D’autres nations ayant des systèmes fédéraux plus fonctionnels ont vu les États constituants prendre les choses en main. En Allemagne, la Bavière et la Sarre ont effectivement fermé leurs frontières, tout comme les membres indépendants du Benelux, la Belgique, les Pays-Bas et le Luxembourg. En Tanzanie, se faisant appeler le «gouvernement révolutionnaire de Zanzibar», le membre insulaire de la République-Unie de Tanzanie, a interdit toutes les visites de non-résidents du Tanganyika. La Chambre d’assemblée de Tobago a placé des restrictions sur les voyages à Tobago depuis son île sœur de Trinidad. Nevis a imposé des restrictions sur les voyages vers l’île, y compris depuis son île sœur, Saint-Kitts.

Le coronavirus a révélé la nature inégale des systèmes fédéraux dans le monde. Une fois que les fédérations auront déterminé que les cadres fédéraux n’ont pas servi tous les membres de la fédération pendant la pandémie, il y aura un prix politique à payer, un prix qui pourrait voir certaines fédérations se dissoudre.
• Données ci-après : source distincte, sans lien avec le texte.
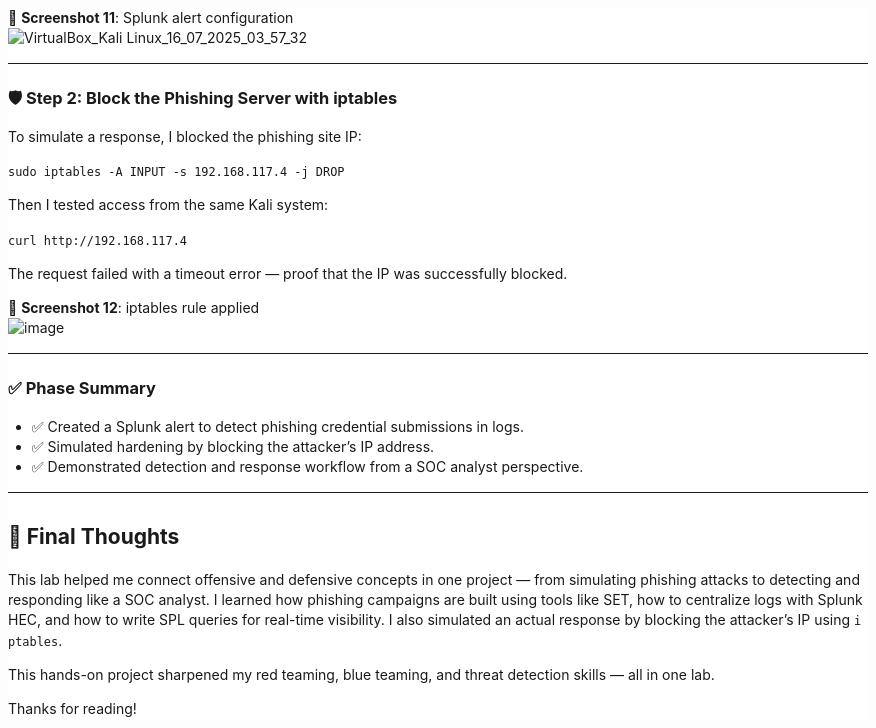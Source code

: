 📸 **Screenshot 11**: Splunk alert configuration  
<img width="1038" height="798" alt="VirtualBox_Kali Linux_16_07_2025_03_57_32" src="https://github.com/user-attachments/assets/81081e32-2e01-4518-91ae-d59e2a81ee14" />

---
### 🛡️ Step 2: Block the Phishing Server with iptables

To simulate a response, I blocked the phishing site IP:

```spl
sudo iptables -A INPUT -s 192.168.117.4 -j DROP
```
Then I tested access from the same Kali system:

```spl
curl http://192.168.117.4
```
The request failed with a timeout error — proof that the IP was successfully blocked.

📸 **Screenshot 12**: iptables rule applied  
<img width="1038" height="798" alt="image" src="https://github.com/user-attachments/assets/eb8e740b-45d0-419d-a116-4c2e595e0c76" />

---

### ✅ Phase Summary

- ✅ Created a Splunk alert to detect phishing credential submissions in logs.
- ✅ Simulated hardening by blocking the attacker’s IP address.
- ✅ Demonstrated detection and response workflow from a SOC analyst perspective.


---

## 🧠 Final Thoughts

This lab helped me connect offensive and defensive concepts in one project — from simulating phishing attacks to detecting and responding like a SOC analyst. I learned how phishing campaigns are built using tools like SET, how to centralize logs with Splunk HEC, and how to write SPL queries for real-time visibility. I also simulated an actual response by blocking the attacker’s IP using `iptables`.

This hands-on project sharpened my red teaming, blue teaming, and threat detection skills — all in one lab.



Thanks for reading!


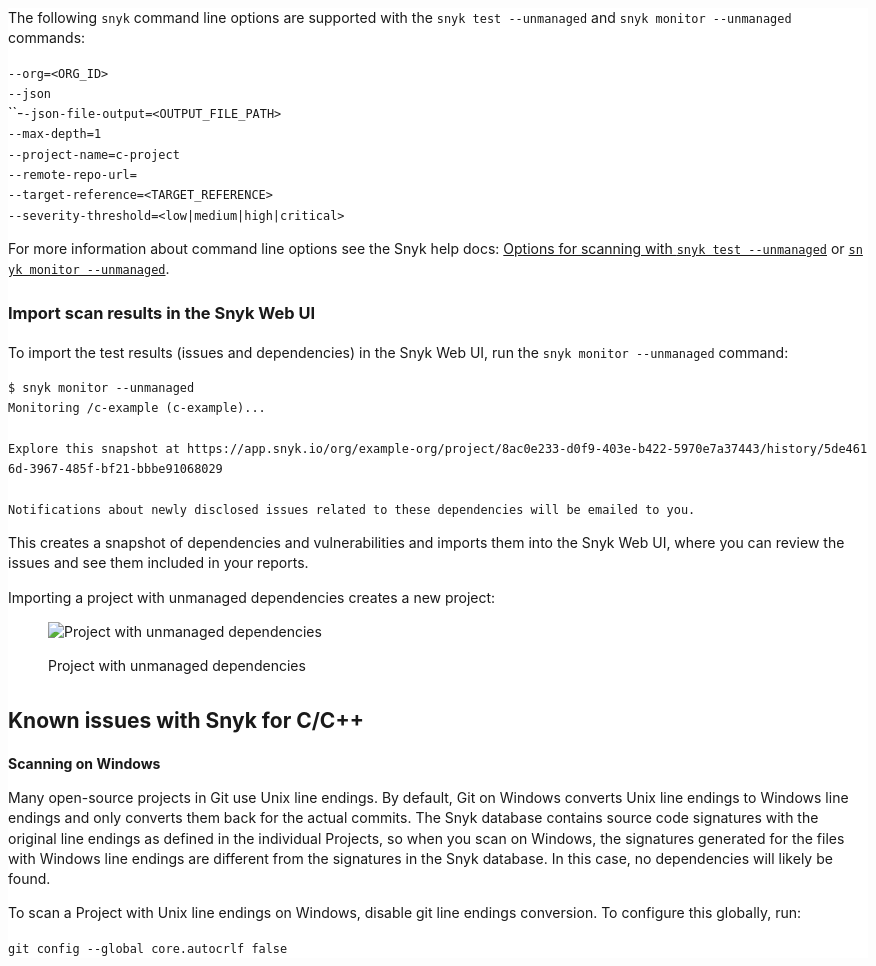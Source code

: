 The following `snyk` command line options are supported with the `snyk test --unmanaged` and `snyk monitor --unmanaged` commands:

`--org=<ORG_ID>`\
`--json`\
``-`-json-file-output=<OUTPUT_FILE_PATH>`\
`--max-depth=1`\
`--project-name=c-project`\
`--remote-repo-url=`\
`--target-reference=<TARGET_REFERENCE>`\
`--severity-threshold=<low|medium|high|critical>`

For more information about command line options see the Snyk help docs: [Options for scanning with `snyk test --unmanaged`](https://docs.snyk.io/snyk-cli/commands/test#options-for-scanning-using-unmanaged) or [`snyk monitor --unmanaged`](https://docs.snyk.io/snyk-cli/commands/monitor#options-for-scanning-using-unmanaged).

### Import scan results in the Snyk Web UI

To import the test results (issues and dependencies) in the Snyk Web UI, run the `snyk monitor --unmanaged` command:

```
$ snyk monitor --unmanaged
Monitoring /c-example (c-example)...

Explore this snapshot at https://app.snyk.io/org/example-org/project/8ac0e233-d0f9-403e-b422-5970e7a37443/history/5de4616d-3967-485f-bf21-bbbe91068029

Notifications about newly disclosed issues related to these dependencies will be emailed to you.
```

This creates a snapshot of dependencies and vulnerabilities and imports them into the Snyk Web UI, where you can review the issues and see them included in your reports.

Importing a project with unmanaged dependencies creates a new project:

<figure><img src="../../../.gitbook/assets/kuva.png" alt="Project with unmanaged dependencies"><figcaption><p>Project with unmanaged dependencies</p></figcaption></figure>

## Known issues with Snyk for C/C++

**Scanning on Windows**

Many open-source projects in Git use Unix line endings. By default, Git on Windows converts Unix line endings to Windows line endings and only converts them back for the actual commits. The Snyk database contains source code signatures with the original line endings as defined in the individual Projects, so when you scan on Windows, the signatures generated for the files with Windows line endings are different from the signatures in the Snyk database. In this case, no dependencies will likely be found.

To scan a Project with Unix line endings on Windows, disable git line endings conversion. To configure this globally, run:

```shell
git config --global core.autocrlf false
```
Les États-Unis ont été fondés par des hommes d’État qui pensaient que la forme de gouvernement fédéral qu’ils avaient conçue à Philadelphie soutiendrait une nation viable. Les présidents James Madison, Abraham Lincoln et Franklin D. Roosevelt ont soutenu la nation pendant la guerre. Donald Trump a pratiquement détruit le système fédéral par sa négligence criminelle, en abdiquant ses responsabilités et son leadership pendant la menace la plus existentielle pour les États-Unis depuis la Seconde Guerre mondiale. Son nom et son administration vivront dans l’infamie.